* **RECORDS PROVIDED**:
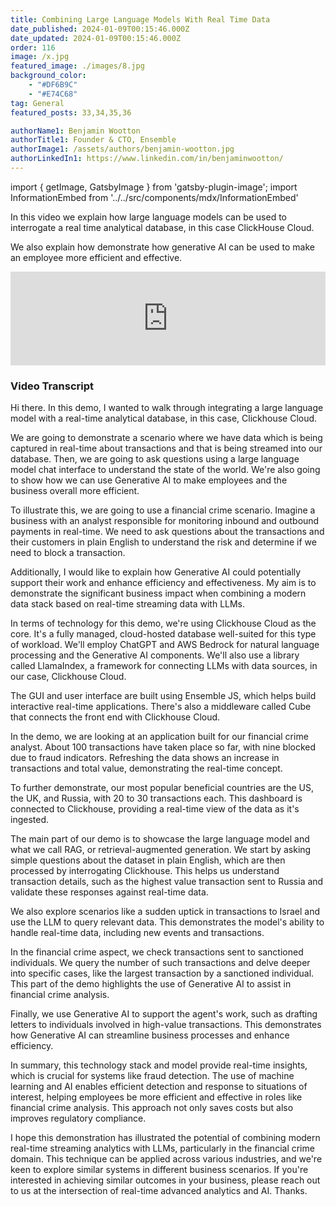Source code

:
 ```yaml
---
title: Combining Large Language Models With Real Time Data
date_published: 2024-01-09T00:15:46.000Z
date_updated: 2024-01-09T00:15:46.000Z
order: 116
image: /x.jpg
featured_image: ./images/8.jpg
background_color: 
    - "#DF6B9C"
    - "#E74C68"
tag: General
featured_posts: 33,34,35,36

authorName1: Benjamin Wootton
authorTitle1: Founder & CTO, Ensemble
authorImage1: /assets/authors/benjamin-wootton.jpg
authorLinkedIn1: https://www.linkedin.com/in/benjaminwootton/
--- 
```


import { getImage, GatsbyImage } from 'gatsby-plugin-image';
import InformationEmbed from '../../src/components/mdx/InformationEmbed'

In this video we explain how large language models can be used to interrogate a real time analytical database, in this case ClickHouse Cloud.

We also explain how demonstrate how generative AI can be used to make an employee more efficient and effective.

<Html>
<div class="hex-embed">
<iframe width="100%" src="https://www.youtube.com/embed/7G-VwZ_fC5M?si=Uf8eY_3KEK-TnAY1" title="YouTube video player" frameborder="0" allow="accelerometer; autoplay; clipboard-write; encrypted-media; gyroscope; picture-in-picture; web-share" allowfullscreen></iframe>
</div>
</Html>

### Video Transcript

<InformationEmbed title="The following transcript was automatically generated"></InformationEmbed>

Hi there. In this demo, I wanted to walk through integrating a large language model with a real-time analytical database, in this case, Clickhouse Cloud.

We are going to demonstrate a scenario where we have data which is being captured in real-time about transactions and that is being streamed into our database. Then, we are going to ask questions using a large language model chat interface to understand the state of the world. We're also going to show how we can use Generative AI to make employees and the business overall more efficient.

To illustrate this, we are going to use a financial crime scenario. Imagine a business with an analyst responsible for monitoring inbound and outbound payments in real-time. We need to ask questions about the transactions and their customers in plain English to understand the risk and determine if we need to block a transaction.

Additionally, I would like to explain how Generative AI could potentially support their work and enhance efficiency and effectiveness. My aim is to demonstrate the significant business impact when combining a modern data stack based on real-time streaming data with LLMs.

In terms of technology for this demo, we're using Clickhouse Cloud as the core. It's a fully managed, cloud-hosted database well-suited for this type of workload. We'll employ ChatGPT and AWS Bedrock for natural language processing and the Generative AI components. We'll also use a library called LlamaIndex, a framework for connecting LLMs with data sources, in our case, Clickhouse Cloud.

The GUI and user interface are built using Ensemble JS, which helps build interactive real-time applications. There's also a middleware called Cube that connects the front end with Clickhouse Cloud.

In the demo, we are looking at an application built for our financial crime analyst. About 100 transactions have taken place so far, with nine blocked due to fraud indicators. Refreshing the data shows an increase in transactions and total value, demonstrating the real-time concept.

To further demonstrate, our most popular beneficial countries are the US, the UK, and Russia, with 20 to 30 transactions each. This dashboard is connected to Clickhouse, providing a real-time view of the data as it's ingested.

The main part of our demo is to showcase the large language model and what we call RAG, or retrieval-augmented generation. We start by asking simple questions about the dataset in plain English, which are then processed by interrogating Clickhouse. This helps us understand transaction details, such as the highest value transaction sent to Russia and validate these responses against real-time data.

We also explore scenarios like a sudden uptick in transactions to Israel and use the LLM to query relevant data. This demonstrates the model's ability to handle real-time data, including new events and transactions.

In the financial crime aspect, we check transactions sent to sanctioned individuals. We query the number of such transactions and delve deeper into specific cases, like the largest transaction by a sanctioned individual. This part of the demo highlights the use of Generative AI to assist in financial crime analysis.

Finally, we use Generative AI to support the agent's work, such as drafting letters to individuals involved in high-value transactions. This demonstrates how Generative AI can streamline business processes and enhance efficiency.

In summary, this technology stack and model provide real-time insights, which is crucial for systems like fraud detection. The use of machine learning and AI enables efficient detection and response to situations of interest, helping employees be more efficient and effective in roles like financial crime analysis. This approach not only saves costs but also improves regulatory compliance.

I hope this demonstration has illustrated the potential of combining modern real-time streaming analytics with LLMs, particularly in the financial crime domain. This technique can be applied across various industries, and we're keen to explore similar systems in different business scenarios. If you're interested in achieving similar outcomes in your business, please reach out to us at the intersection of real-time advanced analytics and AI. Thanks.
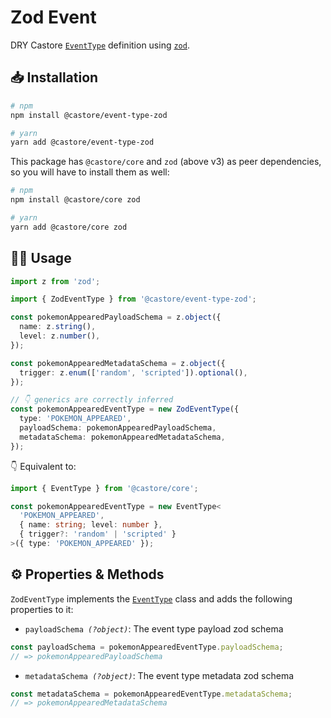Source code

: # Zod Event

DRY Castore [`EventType`](https://github.com/castore-dev/castore/#--eventtype) definition using [`zod`](https://github.com/colinhacks/zod).

## 📥 Installation

```bash
# npm
npm install @castore/event-type-zod

# yarn
yarn add @castore/event-type-zod
```

This package has `@castore/core` and `zod` (above v3) as peer dependencies, so you will have to install them as well:

```bash
# npm
npm install @castore/core zod

# yarn
yarn add @castore/core zod
```

## 👩‍💻 Usage

```ts
import z from 'zod';

import { ZodEventType } from '@castore/event-type-zod';

const pokemonAppearedPayloadSchema = z.object({
  name: z.string(),
  level: z.number(),
});

const pokemonAppearedMetadataSchema = z.object({
  trigger: z.enum(['random', 'scripted']).optional(),
});

// 👇 generics are correctly inferred
const pokemonAppearedEventType = new ZodEventType({
  type: 'POKEMON_APPEARED',
  payloadSchema: pokemonAppearedPayloadSchema,
  metadataSchema: pokemonAppearedMetadataSchema,
});
```

👇 Equivalent to:

```ts
import { EventType } from '@castore/core';

const pokemonAppearedEventType = new EventType<
  'POKEMON_APPEARED',
  { name: string; level: number },
  { trigger?: 'random' | 'scripted' }
>({ type: 'POKEMON_APPEARED' });
```

## ⚙️ Properties & Methods

`ZodEventType` implements the [`EventType`](https://github.com/castore-dev/castore/#--eventtype) class and adds the following properties to it:

- <code>payloadSchema <i>(?object)</i></code>: The event type payload zod schema

```ts
const payloadSchema = pokemonAppearedEventType.payloadSchema;
// => pokemonAppearedPayloadSchema
```

- <code>metadataSchema <i>(?object)</i></code>: The event type metadata zod schema

```ts
const metadataSchema = pokemonAppearedEventType.metadataSchema;
// => pokemonAppearedMetadataSchema
```

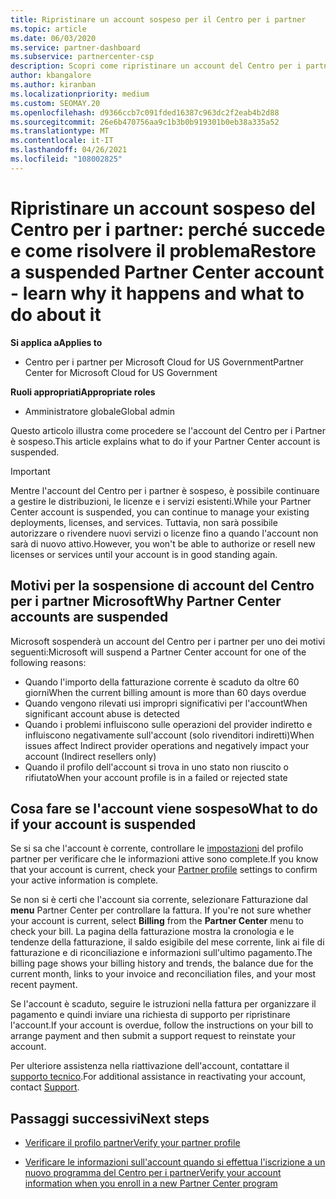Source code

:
 ```yaml
---
title: Ripristinare un account sospeso per il Centro per i partner
ms.topic: article
ms.date: 06/03/2020
ms.service: partner-dashboard
ms.subservice: partnercenter-csp
description: Scopri come ripristinare un account del Centro per i partner sospeso, perché si verifica la sospensione e come puoi usare il tuo account durante la sospensione.
author: kbangalore
ms.author: kiranban
ms.localizationpriority: medium
ms.custom: SEOMAY.20
ms.openlocfilehash: d9366ccb7c091fded16387c963dc2f2eab4b2d88
ms.sourcegitcommit: 26e6b470756aa9c1b3b0b919301b0eb38a335a52
ms.translationtype: MT
ms.contentlocale: it-IT
ms.lasthandoff: 04/26/2021
ms.locfileid: "108002825"
---
```

# <a name="restore-a-suspended-partner-center-account---learn-why-it-happens-and-what-to-do-about-it"></a><span data-ttu-id="504a0-103">Ripristinare un account sospeso del Centro per i partner: perché succede e come risolvere il problema</span><span class="sxs-lookup"><span data-stu-id="504a0-103">Restore a suspended Partner Center account - learn why it happens and what to do about it</span></span>

<span data-ttu-id="504a0-104">**Si applica a**</span><span class="sxs-lookup"><span data-stu-id="504a0-104">**Applies to**</span></span>

- <span data-ttu-id="504a0-105">Centro per i partner per Microsoft Cloud for US Government</span><span class="sxs-lookup"><span data-stu-id="504a0-105">Partner Center for Microsoft Cloud for US Government</span></span>

<span data-ttu-id="504a0-106">**Ruoli appropriati**</span><span class="sxs-lookup"><span data-stu-id="504a0-106">**Appropriate roles**</span></span>

- <span data-ttu-id="504a0-107">Amministratore globale</span><span class="sxs-lookup"><span data-stu-id="504a0-107">Global admin</span></span>

<span data-ttu-id="504a0-108">Questo articolo illustra come procedere se l'account del Centro per i Partner è sospeso.</span><span class="sxs-lookup"><span data-stu-id="504a0-108">This article explains what to do if your Partner Center account is suspended.</span></span>

> [!IMPORTANT]  
> <span data-ttu-id="504a0-109">Mentre l'account del Centro per i partner è sospeso, è possibile continuare a gestire le distribuzioni, le licenze e i servizi esistenti.</span><span class="sxs-lookup"><span data-stu-id="504a0-109">While your Partner Center account is suspended, you can continue to manage your existing deployments, licenses, and services.</span></span> <span data-ttu-id="504a0-110">Tuttavia, non sarà possibile autorizzare o rivendere nuovi servizi o licenze fino a quando l'account non sarà di nuovo attivo.</span><span class="sxs-lookup"><span data-stu-id="504a0-110">However, you won't be able to authorize or resell new licenses or services until your account is in good standing again.</span></span>

## <a name="why-partner-center-accounts-are-suspended"></a><span data-ttu-id="504a0-111">Motivi per la sospensione di account del Centro per i partner Microsoft</span><span class="sxs-lookup"><span data-stu-id="504a0-111">Why Partner Center accounts are suspended</span></span>

<span data-ttu-id="504a0-112">Microsoft sospenderà un account del Centro per i partner per uno dei motivi seguenti:</span><span class="sxs-lookup"><span data-stu-id="504a0-112">Microsoft will suspend a Partner Center account for one of the following reasons:</span></span>

- <span data-ttu-id="504a0-113">Quando l'importo della fatturazione corrente è scaduto da oltre 60 giorni</span><span class="sxs-lookup"><span data-stu-id="504a0-113">When the current billing amount is more than 60 days overdue</span></span>
- <span data-ttu-id="504a0-114">Quando vengono rilevati usi impropri significativi per l'account</span><span class="sxs-lookup"><span data-stu-id="504a0-114">When significant account abuse is detected</span></span>
- <span data-ttu-id="504a0-115">Quando i problemi influiscono sulle operazioni del provider indiretto e influiscono negativamente sull'account (solo rivenditori indiretti)</span><span class="sxs-lookup"><span data-stu-id="504a0-115">When issues affect Indirect provider operations and negatively impact your account (Indirect resellers only)</span></span>
- <span data-ttu-id="504a0-116">Quando il profilo dell'account si trova in uno stato non riuscito o rifiutato</span><span class="sxs-lookup"><span data-stu-id="504a0-116">When your account profile is in a failed or rejected state</span></span>

## <a name="what-to-do-if-your-account-is-suspended"></a><span data-ttu-id="504a0-117">Cosa fare se l'account viene sospeso</span><span class="sxs-lookup"><span data-stu-id="504a0-117">What to do if your account is suspended</span></span>

<span data-ttu-id="504a0-118">Se si sa che l'account è corrente, controllare le [impostazioni](https://partner.microsoft.com/pcv/accountsettings/partnerprofile) del profilo partner per verificare che le informazioni attive sono complete.</span><span class="sxs-lookup"><span data-stu-id="504a0-118">If you know that your account is current, check your [Partner profile](https://partner.microsoft.com/pcv/accountsettings/partnerprofile) settings to confirm your active information is complete.</span></span> 

<span data-ttu-id="504a0-119">Se non si è certi che l'account sia corrente, selezionare Fatturazione dal **menu** Partner Center per controllare la fattura. </span><span class="sxs-lookup"><span data-stu-id="504a0-119">If you're not sure whether your account is current, select **Billing** from the **Partner Center** menu to check your bill.</span></span> <span data-ttu-id="504a0-120">La pagina della fatturazione mostra la cronologia e le tendenze della fatturazione, il saldo esigibile del mese corrente, link ai file di fatturazione e di riconciliazione e informazioni sull'ultimo pagamento.</span><span class="sxs-lookup"><span data-stu-id="504a0-120">The billing page shows your billing history and trends, the balance due for the current month, links to your invoice and reconciliation files, and your most recent payment.</span></span>

<span data-ttu-id="504a0-121">Se l'account è scaduto, seguire le istruzioni nella fattura per organizzare il pagamento e quindi inviare una richiesta di supporto per ripristinare l'account.</span><span class="sxs-lookup"><span data-stu-id="504a0-121">If your account is overdue, follow the instructions on your bill to arrange payment and then submit a support request to reinstate your account.</span></span> 

<span data-ttu-id="504a0-122">Per ulteriore assistenza nella riattivazione dell'account, contattare il [supporto tecnico](https://partner.microsoft.com/dashboard/support/csp/servicerequests/create).</span><span class="sxs-lookup"><span data-stu-id="504a0-122">For additional assistance in reactivating your account, contact [Support](https://partner.microsoft.com/dashboard/support/csp/servicerequests/create).</span></span>

## <a name="next-steps"></a><span data-ttu-id="504a0-123">Passaggi successivi</span><span class="sxs-lookup"><span data-stu-id="504a0-123">Next steps</span></span>

- [<span data-ttu-id="504a0-124">Verificare il profilo partner</span><span class="sxs-lookup"><span data-stu-id="504a0-124">Verify your partner profile</span></span>](update-your-partner-profile.md)

- [<span data-ttu-id="504a0-125">Verificare le informazioni sull'account quando si effettua l'iscrizione a un nuovo programma del Centro per i partner</span><span class="sxs-lookup"><span data-stu-id="504a0-125">Verify your account information when you enroll in a new Partner Center program</span></span>](verification-responses.md)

* **EXERCISE DIRECTIONS**:
Every line above that includes the word "what" must appear in the answer.

* **RESULT OF THIS EXERCISE**:
The main part of our demo is to showcase the large language model and what we call RAG, or retrieval-augmented generation. We start by asking simple questions about the dataset in plain English, which are then processed by interrogating Clickhouse. This helps us understand transaction details, such as the highest value transaction sent to Russia and validate these responses against real-time data.
# <a name="restore-a-suspended-partner-center-account---learn-why-it-happens-and-what-to-do-about-it"></a><span data-ttu-id="504a0-103">Ripristinare un account sospeso del Centro per i partner: perché succede e come risolvere il problema</span><span class="sxs-lookup"><span data-stu-id="504a0-103">Restore a suspended Partner Center account - learn why it happens and what to do about it</span></span>
<span data-ttu-id="504a0-108">Questo articolo illustra come procedere se l'account del Centro per i Partner è sospeso.</span><span class="sxs-lookup"><span data-stu-id="504a0-108">This article explains what to do if your Partner Center account is suspended.</span></span>
## <a name="what-to-do-if-your-account-is-suspended"></a><span data-ttu-id="504a0-117">Cosa fare se l'account viene sospeso</span><span class="sxs-lookup"><span data-stu-id="504a0-117">What to do if your account is suspended</span></span>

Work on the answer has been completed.